Data for the task START

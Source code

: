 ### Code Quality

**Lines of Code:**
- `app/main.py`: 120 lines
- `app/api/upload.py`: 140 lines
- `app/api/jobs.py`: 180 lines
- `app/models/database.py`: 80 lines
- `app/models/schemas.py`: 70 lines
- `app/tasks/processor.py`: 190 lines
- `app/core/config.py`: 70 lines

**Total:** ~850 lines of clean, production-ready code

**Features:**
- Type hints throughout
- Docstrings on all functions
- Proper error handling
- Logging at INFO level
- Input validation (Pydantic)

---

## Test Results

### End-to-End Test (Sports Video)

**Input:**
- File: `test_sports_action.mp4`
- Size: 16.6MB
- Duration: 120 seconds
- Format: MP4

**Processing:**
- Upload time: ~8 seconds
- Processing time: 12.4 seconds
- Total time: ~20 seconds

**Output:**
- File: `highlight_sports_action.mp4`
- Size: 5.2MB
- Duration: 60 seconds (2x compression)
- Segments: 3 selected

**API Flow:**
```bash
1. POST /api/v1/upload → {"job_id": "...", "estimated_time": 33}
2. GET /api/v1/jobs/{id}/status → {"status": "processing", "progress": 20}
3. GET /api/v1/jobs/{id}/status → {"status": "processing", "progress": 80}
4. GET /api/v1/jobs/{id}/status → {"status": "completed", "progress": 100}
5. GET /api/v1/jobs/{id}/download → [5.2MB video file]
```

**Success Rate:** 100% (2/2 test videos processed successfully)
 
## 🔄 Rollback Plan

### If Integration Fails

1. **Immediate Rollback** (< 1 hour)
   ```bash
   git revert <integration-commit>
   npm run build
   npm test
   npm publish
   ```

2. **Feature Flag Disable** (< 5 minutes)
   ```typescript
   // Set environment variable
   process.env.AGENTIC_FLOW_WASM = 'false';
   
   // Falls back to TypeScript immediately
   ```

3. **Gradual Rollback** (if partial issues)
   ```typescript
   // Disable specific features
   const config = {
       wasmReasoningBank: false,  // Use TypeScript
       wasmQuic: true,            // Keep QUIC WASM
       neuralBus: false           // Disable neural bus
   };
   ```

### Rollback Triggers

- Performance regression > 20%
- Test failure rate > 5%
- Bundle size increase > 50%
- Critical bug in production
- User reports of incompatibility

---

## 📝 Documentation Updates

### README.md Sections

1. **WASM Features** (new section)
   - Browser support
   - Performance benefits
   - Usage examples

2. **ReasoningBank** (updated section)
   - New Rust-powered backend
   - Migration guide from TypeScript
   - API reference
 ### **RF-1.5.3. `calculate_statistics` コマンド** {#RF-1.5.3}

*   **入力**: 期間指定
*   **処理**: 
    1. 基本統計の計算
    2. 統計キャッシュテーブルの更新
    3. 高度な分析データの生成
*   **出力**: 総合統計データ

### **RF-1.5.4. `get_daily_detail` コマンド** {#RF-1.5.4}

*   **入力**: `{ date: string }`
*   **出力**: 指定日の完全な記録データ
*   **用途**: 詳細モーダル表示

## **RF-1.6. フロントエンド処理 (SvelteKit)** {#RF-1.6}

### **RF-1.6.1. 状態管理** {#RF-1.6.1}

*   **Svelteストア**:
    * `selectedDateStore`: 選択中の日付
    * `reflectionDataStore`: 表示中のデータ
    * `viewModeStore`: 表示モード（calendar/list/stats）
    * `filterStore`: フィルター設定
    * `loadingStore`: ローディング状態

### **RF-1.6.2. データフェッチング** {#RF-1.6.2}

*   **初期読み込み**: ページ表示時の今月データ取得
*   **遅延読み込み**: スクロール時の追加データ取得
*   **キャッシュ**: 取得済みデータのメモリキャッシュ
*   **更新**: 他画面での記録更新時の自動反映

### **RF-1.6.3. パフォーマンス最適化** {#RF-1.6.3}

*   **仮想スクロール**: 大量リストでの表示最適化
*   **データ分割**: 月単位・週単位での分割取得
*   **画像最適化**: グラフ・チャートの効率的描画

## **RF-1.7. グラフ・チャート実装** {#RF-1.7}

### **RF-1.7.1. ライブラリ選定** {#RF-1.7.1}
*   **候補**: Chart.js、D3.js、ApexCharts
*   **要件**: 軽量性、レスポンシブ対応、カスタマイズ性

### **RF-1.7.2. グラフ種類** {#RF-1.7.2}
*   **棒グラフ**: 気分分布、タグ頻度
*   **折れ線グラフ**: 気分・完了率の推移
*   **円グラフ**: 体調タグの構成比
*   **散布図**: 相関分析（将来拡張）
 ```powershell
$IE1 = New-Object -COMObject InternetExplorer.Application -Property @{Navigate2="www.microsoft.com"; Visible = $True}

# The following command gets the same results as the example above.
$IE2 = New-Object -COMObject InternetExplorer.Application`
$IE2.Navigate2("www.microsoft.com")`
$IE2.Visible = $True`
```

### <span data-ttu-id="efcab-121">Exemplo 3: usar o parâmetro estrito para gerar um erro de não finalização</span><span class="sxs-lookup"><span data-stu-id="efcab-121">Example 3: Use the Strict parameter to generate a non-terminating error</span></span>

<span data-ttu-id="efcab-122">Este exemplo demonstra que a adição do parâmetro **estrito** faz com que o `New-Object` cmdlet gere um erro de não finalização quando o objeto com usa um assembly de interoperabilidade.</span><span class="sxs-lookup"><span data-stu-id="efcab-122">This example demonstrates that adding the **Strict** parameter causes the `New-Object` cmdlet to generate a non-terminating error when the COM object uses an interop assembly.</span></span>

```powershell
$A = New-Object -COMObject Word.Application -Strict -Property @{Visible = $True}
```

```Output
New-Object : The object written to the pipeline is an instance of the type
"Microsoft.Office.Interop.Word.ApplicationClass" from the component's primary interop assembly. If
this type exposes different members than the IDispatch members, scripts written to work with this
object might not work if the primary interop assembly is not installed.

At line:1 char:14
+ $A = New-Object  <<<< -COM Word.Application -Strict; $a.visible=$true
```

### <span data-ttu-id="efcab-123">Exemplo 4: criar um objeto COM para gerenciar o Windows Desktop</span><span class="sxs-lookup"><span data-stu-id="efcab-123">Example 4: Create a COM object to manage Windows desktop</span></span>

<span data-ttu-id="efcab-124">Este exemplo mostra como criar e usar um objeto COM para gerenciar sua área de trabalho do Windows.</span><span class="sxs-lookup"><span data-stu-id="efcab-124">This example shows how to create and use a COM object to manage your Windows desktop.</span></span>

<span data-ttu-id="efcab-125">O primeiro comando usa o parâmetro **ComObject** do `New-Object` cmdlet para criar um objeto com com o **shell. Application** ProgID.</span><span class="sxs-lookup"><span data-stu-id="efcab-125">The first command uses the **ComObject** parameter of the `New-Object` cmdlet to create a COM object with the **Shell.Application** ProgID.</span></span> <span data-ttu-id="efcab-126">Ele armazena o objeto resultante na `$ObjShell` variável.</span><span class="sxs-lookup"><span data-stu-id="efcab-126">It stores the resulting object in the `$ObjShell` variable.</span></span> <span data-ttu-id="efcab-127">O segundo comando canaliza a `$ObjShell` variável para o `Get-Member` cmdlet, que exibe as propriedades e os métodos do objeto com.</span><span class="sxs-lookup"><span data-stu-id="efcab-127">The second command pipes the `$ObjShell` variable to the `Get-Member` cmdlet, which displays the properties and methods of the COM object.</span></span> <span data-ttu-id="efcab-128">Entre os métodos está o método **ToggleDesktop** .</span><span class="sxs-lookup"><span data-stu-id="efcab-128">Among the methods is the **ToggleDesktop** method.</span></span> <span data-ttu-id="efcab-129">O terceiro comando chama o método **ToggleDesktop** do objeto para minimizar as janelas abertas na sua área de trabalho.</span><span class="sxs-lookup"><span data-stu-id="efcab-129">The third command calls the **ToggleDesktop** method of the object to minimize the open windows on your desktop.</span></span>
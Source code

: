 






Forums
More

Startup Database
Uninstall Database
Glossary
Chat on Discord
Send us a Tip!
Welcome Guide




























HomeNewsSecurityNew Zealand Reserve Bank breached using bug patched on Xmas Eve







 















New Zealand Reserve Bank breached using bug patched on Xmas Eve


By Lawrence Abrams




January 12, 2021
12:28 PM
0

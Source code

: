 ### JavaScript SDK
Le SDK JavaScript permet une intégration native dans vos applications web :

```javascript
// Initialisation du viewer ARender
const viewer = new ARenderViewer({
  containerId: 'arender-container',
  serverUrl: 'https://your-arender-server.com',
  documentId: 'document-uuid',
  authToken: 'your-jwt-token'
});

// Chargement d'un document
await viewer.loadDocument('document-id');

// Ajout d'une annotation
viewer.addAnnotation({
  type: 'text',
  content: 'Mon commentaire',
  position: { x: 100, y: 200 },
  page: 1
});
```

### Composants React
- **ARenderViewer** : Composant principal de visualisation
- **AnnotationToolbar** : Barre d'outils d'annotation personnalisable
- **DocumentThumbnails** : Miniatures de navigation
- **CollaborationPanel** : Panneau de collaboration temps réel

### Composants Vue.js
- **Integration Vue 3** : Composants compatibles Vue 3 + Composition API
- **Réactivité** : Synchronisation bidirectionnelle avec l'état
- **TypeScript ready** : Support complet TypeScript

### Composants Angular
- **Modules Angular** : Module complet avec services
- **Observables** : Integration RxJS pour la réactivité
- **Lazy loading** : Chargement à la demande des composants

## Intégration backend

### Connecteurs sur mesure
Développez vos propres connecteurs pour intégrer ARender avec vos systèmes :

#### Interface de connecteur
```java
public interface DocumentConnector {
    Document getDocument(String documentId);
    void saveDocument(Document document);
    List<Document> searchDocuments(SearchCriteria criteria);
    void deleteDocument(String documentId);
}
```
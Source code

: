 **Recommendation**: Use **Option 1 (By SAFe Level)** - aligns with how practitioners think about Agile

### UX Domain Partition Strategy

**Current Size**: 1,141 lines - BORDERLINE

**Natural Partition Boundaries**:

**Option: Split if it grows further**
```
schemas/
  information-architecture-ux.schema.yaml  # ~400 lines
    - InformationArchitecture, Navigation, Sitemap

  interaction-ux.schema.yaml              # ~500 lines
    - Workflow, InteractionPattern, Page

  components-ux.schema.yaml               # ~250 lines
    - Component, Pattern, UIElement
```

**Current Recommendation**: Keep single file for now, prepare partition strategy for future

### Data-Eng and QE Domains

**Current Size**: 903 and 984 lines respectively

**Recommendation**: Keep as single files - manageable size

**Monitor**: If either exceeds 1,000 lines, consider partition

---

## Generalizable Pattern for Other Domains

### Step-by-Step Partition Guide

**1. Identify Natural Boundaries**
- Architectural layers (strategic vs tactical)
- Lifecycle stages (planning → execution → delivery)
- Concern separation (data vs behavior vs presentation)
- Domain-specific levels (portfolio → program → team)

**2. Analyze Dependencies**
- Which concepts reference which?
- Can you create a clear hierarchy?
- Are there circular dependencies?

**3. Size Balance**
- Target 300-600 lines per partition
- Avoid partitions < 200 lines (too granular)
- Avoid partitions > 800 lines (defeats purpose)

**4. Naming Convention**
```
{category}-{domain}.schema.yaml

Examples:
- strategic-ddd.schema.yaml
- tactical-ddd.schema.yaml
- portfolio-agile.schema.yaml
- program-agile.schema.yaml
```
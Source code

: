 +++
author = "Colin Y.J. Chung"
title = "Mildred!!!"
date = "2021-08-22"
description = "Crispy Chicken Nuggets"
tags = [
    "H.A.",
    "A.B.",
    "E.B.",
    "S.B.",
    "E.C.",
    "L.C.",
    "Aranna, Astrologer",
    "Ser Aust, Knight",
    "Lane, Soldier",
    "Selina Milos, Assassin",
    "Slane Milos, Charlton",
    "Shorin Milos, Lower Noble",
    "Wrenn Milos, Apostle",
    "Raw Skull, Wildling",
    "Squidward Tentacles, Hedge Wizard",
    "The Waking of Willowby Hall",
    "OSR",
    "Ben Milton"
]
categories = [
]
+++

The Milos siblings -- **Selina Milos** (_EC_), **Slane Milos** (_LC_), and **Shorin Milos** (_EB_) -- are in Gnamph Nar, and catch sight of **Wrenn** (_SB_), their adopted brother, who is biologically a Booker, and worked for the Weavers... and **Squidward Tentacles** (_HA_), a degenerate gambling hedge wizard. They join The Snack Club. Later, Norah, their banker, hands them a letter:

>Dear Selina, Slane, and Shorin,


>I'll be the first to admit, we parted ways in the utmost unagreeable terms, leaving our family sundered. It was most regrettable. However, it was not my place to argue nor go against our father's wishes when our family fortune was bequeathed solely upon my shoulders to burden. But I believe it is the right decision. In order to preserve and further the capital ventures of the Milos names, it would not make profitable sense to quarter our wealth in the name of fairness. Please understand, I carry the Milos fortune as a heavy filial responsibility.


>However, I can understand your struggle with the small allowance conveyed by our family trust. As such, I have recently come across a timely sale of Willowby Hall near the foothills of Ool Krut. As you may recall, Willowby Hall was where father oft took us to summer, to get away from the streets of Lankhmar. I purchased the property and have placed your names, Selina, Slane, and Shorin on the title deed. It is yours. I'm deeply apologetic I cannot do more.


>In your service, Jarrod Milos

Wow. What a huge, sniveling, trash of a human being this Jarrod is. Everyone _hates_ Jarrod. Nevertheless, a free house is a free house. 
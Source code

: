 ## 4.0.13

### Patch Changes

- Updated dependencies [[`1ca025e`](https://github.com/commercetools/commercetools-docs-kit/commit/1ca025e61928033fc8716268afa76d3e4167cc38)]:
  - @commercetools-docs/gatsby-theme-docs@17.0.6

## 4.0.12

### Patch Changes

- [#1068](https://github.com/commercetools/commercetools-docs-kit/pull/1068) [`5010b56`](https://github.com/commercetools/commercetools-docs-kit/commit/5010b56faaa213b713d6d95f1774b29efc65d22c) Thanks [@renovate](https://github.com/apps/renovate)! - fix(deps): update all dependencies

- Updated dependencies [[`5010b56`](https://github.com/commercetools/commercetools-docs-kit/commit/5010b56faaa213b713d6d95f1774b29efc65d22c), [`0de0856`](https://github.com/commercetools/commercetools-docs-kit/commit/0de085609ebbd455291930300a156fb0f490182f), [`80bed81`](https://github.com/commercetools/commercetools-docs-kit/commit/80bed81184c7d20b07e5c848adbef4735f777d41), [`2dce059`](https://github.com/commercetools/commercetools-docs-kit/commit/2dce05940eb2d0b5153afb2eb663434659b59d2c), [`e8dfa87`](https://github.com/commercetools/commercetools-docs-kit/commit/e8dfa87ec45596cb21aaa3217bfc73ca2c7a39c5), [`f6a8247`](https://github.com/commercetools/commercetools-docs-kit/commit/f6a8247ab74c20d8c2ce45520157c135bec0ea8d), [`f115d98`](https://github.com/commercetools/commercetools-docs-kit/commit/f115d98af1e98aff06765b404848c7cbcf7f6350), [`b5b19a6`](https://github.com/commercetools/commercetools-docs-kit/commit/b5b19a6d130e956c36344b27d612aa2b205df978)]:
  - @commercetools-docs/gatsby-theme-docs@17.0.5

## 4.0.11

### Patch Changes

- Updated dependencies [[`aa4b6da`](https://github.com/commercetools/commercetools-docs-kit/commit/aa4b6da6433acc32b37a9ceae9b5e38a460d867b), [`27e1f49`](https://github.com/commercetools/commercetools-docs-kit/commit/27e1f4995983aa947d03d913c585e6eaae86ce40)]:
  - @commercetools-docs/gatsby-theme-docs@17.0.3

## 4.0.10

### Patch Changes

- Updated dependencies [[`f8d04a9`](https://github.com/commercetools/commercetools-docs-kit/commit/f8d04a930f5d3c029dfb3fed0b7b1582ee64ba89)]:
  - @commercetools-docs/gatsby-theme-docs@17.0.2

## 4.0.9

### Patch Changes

Data for the task END

#### [Your objective]
Lines with the word "yaml": report how many there are in the entries, as a bare number.

#### [Exercise result]
8